Thierry Fischer já fez a terceira, a primeira, uma seleção do ciclo Des Knaben Wunderhorn e, no dia 9, acrescentou à lista a Ressurreição, escolhida para celebrar os 25 anos da Sala. E o fez em um concerto memorável, pela leitura oferecida e pelo desempenho dos músicos da orquestra e do coro.

Sua escolha de andamentos pareceu lenta de cara – mas a visão foi aos poucos tornando-se clara, próxima daquilo que Mahler anota,  “com completa gravidade e solenidade de expressão”. Os contrastes soaram orgânicos dentro da estrutura do primeiro movimento – e também no modo como ele nos leva para o segundo movimento, um ländler feito com tranquilidade, delicadeza, sem exageros artificiais. E o mesmo vale para o terceiro movimento, em que a lembrança da música do Sermão de Santo Antônio de Pádua aos Peixes não soou estridente ou descompromissada: pelo contrário, a ironia foi ali elegante, precisa, fina. 

A mezzo soprano Luisa Francesconi ofereceu uma leitura comovente do Urlicht. O texto fala, de modo quase inocente (com simplicidade, para usarmos o termo empregado por Mahler), da esperança representada pelos céus. O modo como ela trabalhou as cores da voz, recorrendo às ricas nuances de seu timbre escuro, no entanto, parecia nos falar menos de salvação e mais "da terrível necessidade, da terrível dor" que a antecede. E o acompanhamento oferecido pela Osesp foi de enorme sofisticação dramática. Assim como o grito de desespero que se seguiu, na abertura do quinto e mais longo movimento.

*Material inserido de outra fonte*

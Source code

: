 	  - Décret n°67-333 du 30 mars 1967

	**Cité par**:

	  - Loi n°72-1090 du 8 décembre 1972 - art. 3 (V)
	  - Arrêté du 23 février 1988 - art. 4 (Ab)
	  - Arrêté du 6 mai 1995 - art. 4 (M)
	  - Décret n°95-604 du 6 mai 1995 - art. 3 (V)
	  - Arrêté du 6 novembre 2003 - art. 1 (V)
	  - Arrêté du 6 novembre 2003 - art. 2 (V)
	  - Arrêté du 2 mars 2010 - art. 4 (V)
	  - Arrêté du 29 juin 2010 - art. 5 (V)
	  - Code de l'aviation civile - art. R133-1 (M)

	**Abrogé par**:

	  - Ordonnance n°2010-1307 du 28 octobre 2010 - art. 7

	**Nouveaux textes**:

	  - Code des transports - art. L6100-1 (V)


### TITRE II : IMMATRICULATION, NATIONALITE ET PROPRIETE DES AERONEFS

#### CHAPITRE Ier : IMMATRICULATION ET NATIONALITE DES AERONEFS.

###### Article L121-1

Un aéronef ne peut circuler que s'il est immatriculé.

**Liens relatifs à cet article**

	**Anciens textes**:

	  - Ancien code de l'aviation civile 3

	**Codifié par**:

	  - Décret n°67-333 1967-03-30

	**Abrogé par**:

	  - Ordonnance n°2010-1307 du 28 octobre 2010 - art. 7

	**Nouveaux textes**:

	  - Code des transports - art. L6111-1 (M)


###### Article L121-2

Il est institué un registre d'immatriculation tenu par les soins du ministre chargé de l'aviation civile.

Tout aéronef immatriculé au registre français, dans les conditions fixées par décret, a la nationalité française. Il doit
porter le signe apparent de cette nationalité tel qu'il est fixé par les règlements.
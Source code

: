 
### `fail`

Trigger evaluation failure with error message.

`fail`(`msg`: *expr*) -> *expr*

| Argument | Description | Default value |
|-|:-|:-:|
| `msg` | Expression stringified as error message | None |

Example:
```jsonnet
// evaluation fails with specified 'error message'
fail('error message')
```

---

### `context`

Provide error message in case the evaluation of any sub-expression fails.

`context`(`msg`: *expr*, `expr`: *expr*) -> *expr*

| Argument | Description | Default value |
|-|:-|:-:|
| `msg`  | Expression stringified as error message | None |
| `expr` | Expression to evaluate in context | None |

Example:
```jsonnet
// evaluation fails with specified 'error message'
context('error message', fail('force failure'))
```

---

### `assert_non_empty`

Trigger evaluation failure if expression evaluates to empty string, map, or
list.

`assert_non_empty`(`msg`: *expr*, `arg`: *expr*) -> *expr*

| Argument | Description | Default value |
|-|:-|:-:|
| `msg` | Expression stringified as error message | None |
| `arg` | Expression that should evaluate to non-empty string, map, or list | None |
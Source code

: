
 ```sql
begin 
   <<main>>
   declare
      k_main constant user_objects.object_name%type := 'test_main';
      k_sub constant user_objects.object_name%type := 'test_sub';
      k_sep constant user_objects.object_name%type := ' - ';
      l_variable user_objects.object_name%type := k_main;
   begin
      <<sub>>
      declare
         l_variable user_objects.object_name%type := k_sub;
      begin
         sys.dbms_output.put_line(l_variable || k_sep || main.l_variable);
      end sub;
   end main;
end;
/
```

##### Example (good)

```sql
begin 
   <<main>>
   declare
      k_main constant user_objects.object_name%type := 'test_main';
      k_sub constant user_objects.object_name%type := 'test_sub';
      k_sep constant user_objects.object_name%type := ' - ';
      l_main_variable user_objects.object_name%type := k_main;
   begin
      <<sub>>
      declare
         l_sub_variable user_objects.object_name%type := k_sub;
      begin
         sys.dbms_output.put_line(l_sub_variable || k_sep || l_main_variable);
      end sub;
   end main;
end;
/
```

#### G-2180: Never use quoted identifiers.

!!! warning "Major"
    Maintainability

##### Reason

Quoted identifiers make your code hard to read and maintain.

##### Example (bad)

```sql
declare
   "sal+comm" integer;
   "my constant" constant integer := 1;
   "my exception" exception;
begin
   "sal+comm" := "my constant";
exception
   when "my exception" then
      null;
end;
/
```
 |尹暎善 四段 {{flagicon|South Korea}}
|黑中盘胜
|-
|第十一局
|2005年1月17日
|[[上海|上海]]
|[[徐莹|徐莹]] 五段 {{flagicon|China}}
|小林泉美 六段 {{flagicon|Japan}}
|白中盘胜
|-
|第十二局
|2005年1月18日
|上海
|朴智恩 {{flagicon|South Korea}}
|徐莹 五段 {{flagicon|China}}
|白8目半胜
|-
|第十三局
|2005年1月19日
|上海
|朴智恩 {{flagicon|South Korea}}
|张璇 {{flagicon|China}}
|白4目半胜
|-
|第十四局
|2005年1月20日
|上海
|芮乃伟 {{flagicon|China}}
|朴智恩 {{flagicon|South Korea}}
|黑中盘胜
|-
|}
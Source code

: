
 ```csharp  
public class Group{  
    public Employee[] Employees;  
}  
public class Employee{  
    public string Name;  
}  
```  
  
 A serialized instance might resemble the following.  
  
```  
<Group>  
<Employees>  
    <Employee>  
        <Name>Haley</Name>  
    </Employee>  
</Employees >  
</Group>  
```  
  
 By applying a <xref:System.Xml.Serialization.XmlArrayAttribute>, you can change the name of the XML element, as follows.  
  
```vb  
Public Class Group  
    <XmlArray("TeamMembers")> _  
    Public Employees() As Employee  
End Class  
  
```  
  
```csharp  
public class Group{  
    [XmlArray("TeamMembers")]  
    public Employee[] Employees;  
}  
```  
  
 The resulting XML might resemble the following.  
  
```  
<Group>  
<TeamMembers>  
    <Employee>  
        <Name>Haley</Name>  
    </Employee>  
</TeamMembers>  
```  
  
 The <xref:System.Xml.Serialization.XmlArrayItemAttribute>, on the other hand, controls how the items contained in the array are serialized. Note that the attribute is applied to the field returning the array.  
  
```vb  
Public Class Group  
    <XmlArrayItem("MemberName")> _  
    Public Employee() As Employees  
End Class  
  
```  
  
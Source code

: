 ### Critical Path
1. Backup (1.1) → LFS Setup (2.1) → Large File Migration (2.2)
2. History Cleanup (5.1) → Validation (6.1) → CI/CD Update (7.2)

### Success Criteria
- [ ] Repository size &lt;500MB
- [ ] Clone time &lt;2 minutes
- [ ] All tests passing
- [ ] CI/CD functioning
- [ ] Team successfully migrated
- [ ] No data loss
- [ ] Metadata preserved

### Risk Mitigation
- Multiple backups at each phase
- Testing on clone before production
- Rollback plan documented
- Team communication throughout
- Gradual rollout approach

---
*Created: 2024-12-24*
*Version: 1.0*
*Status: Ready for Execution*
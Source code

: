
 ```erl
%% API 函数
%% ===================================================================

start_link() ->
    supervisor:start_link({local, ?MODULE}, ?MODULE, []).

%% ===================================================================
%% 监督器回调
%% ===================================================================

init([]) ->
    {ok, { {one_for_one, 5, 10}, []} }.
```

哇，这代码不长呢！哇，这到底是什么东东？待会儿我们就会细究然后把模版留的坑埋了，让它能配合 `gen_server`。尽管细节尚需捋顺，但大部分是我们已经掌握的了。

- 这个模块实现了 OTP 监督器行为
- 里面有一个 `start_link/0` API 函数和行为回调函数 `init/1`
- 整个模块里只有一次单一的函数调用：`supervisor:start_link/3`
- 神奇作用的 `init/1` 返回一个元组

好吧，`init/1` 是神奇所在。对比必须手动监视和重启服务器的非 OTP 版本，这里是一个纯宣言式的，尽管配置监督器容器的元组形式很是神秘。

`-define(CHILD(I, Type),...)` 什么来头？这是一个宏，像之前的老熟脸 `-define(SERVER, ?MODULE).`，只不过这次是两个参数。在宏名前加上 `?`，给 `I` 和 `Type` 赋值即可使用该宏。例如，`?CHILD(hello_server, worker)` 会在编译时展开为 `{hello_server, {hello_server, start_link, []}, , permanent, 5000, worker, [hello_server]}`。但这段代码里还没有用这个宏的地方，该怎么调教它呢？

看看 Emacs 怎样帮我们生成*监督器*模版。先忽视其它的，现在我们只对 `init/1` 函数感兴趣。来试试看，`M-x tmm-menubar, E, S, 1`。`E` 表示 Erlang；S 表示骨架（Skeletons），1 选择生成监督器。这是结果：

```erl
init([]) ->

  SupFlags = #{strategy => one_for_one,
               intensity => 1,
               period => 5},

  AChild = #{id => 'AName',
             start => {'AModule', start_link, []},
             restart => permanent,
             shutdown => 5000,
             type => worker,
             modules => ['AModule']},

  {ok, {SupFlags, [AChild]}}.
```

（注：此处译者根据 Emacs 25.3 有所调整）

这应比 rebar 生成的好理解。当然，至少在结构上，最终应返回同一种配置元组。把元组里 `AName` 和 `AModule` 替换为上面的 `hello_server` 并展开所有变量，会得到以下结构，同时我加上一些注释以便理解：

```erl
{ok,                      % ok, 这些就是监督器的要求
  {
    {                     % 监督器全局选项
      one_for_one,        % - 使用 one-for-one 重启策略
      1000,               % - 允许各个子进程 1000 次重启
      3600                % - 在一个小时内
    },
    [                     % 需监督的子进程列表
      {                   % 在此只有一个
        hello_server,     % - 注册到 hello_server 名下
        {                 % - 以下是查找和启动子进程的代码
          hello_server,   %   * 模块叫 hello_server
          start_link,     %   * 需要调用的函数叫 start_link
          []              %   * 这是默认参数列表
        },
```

Aqui, o cuidado na construção do arco proposto por Mahler, sem pressa, respirando cada espaço de música e silêncio, se manteve. Foi comovente ouvir o refinamento quase camerístico do coro em sua primeira entrada, assim como a intensidade que substituiu a força em outros momentos. Coro da Osesp, Coro Acadêmico da Osesp e Coral Paulistano, preparados por Luiz de Godoy, Marcos Thadeu e Maíra Ferreira, deram atenção a cada palavra – como o fez também a soprano Camila Provenzale em suas intervenções.

A Osesp ressuscitou no final dos anos 1990 e, desde então, um dos marcos do projeto tem sido o fato de que a morte deixou de ser uma ameaça. Ao contrário do que estamos acostumados a ver acontecer com outros projetos culturais, sempre em busca de um possível recomeço, a Osesp alcançou uma solidez institucional que foi tão importante para o meio musical brasileiro quanto suas realizações musicais (Nelson Kunze já escreveu com clareza e detalhes sobre isso).

Mas, nos diz Mahler ao final de sua sinfonia, é preciso morrer para poder viver. São palavras que podem servir aqui como metáfora da necessidade de evitar certezas e de aceitar riscos na construção de uma identidade artística. Não é algo que a Osesp goste sempre de fazer. Mas a Ressurreição que celebrou os 25 anos da Sala São Paulo é um lembrete do que o grupo é capaz.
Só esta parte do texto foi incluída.